[Plain-text document sources]

_ _ _

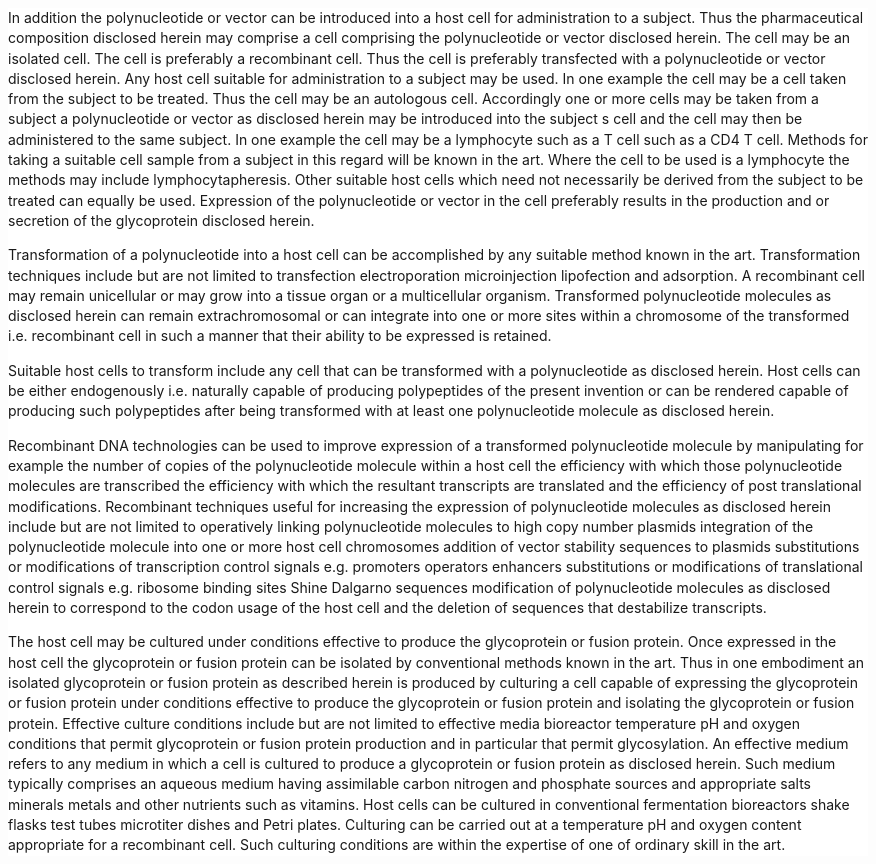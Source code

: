 In addition the polynucleotide or vector can be introduced into a host cell for administration to a subject. Thus the pharmaceutical composition disclosed herein may comprise a cell comprising the polynucleotide or vector disclosed herein. The cell may be an isolated cell. The cell is preferably a recombinant cell. Thus the cell is preferably transfected with a polynucleotide or vector disclosed herein. Any host cell suitable for administration to a subject may be used. In one example the cell may be a cell taken from the subject to be treated. Thus the cell may be an autologous cell. Accordingly one or more cells may be taken from a subject a polynucleotide or vector as disclosed herein may be introduced into the subject s cell and the cell may then be administered to the same subject. In one example the cell may be a lymphocyte such as a T cell such as a CD4 T cell. Methods for taking a suitable cell sample from a subject in this regard will be known in the art. Where the cell to be used is a lymphocyte the methods may include lymphocytapheresis. Other suitable host cells which need not necessarily be derived from the subject to be treated can equally be used. Expression of the polynucleotide or vector in the cell preferably results in the production and or secretion of the glycoprotein disclosed herein.

Transformation of a polynucleotide into a host cell can be accomplished by any suitable method known in the art. Transformation techniques include but are not limited to transfection electroporation microinjection lipofection and adsorption. A recombinant cell may remain unicellular or may grow into a tissue organ or a multicellular organism. Transformed polynucleotide molecules as disclosed herein can remain extrachromosomal or can integrate into one or more sites within a chromosome of the transformed i.e. recombinant cell in such a manner that their ability to be expressed is retained.

Suitable host cells to transform include any cell that can be transformed with a polynucleotide as disclosed herein. Host cells can be either endogenously i.e. naturally capable of producing polypeptides of the present invention or can be rendered capable of producing such polypeptides after being transformed with at least one polynucleotide molecule as disclosed herein.

Recombinant DNA technologies can be used to improve expression of a transformed polynucleotide molecule by manipulating for example the number of copies of the polynucleotide molecule within a host cell the efficiency with which those polynucleotide molecules are transcribed the efficiency with which the resultant transcripts are translated and the efficiency of post translational modifications. Recombinant techniques useful for increasing the expression of polynucleotide molecules as disclosed herein include but are not limited to operatively linking polynucleotide molecules to high copy number plasmids integration of the polynucleotide molecule into one or more host cell chromosomes addition of vector stability sequences to plasmids substitutions or modifications of transcription control signals e.g. promoters operators enhancers substitutions or modifications of translational control signals e.g. ribosome binding sites Shine Dalgarno sequences modification of polynucleotide molecules as disclosed herein to correspond to the codon usage of the host cell and the deletion of sequences that destabilize transcripts.

The host cell may be cultured under conditions effective to produce the glycoprotein or fusion protein. Once expressed in the host cell the glycoprotein or fusion protein can be isolated by conventional methods known in the art. Thus in one embodiment an isolated glycoprotein or fusion protein as described herein is produced by culturing a cell capable of expressing the glycoprotein or fusion protein under conditions effective to produce the glycoprotein or fusion protein and isolating the glycoprotein or fusion protein. Effective culture conditions include but are not limited to effective media bioreactor temperature pH and oxygen conditions that permit glycoprotein or fusion protein production and in particular that permit glycosylation. An effective medium refers to any medium in which a cell is cultured to produce a glycoprotein or fusion protein as disclosed herein. Such medium typically comprises an aqueous medium having assimilable carbon nitrogen and phosphate sources and appropriate salts minerals metals and other nutrients such as vitamins. Host cells can be cultured in conventional fermentation bioreactors shake flasks test tubes microtiter dishes and Petri plates. Culturing can be carried out at a temperature pH and oxygen content appropriate for a recombinant cell. Such culturing conditions are within the expertise of one of ordinary skill in the art.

_ _ _

▶ **Requirement**:
Filter the lines above so that only those with the string "techniques" remain, then copy them.

▶ **Task result**:
Transformation of a polynucleotide into a host cell can be accomplished by any suitable method known in the art. Transformation techniques include but are not limited to transfection electroporation microinjection lipofection and adsorption. A recombinant cell may remain unicellular or may grow into a tissue organ or a multicellular organism. Transformed polynucleotide molecules as disclosed herein can remain extrachromosomal or can integrate into one or more sites within a chromosome of the transformed i.e. recombinant cell in such a manner that their ability to be expressed is retained.
Recombinant DNA technologies can be used to improve expression of a transformed polynucleotide molecule by manipulating for example the number of copies of the polynucleotide molecule within a host cell the efficiency with which those polynucleotide molecules are transcribed the efficiency with which the resultant transcripts are translated and the efficiency of post translational modifications. Recombinant techniques useful for increasing the expression of polynucleotide molecules as disclosed herein include but are not limited to operatively linking polynucleotide molecules to high copy number plasmids integration of the polynucleotide molecule into one or more host cell chromosomes addition of vector stability sequences to plasmids substitutions or modifications of transcription control signals e.g. promoters operators enhancers substitutions or modifications of translational control signals e.g. ribosome binding sites Shine Dalgarno sequences modification of polynucleotide molecules as disclosed herein to correspond to the codon usage of the host cell and the deletion of sequences that destabilize transcripts.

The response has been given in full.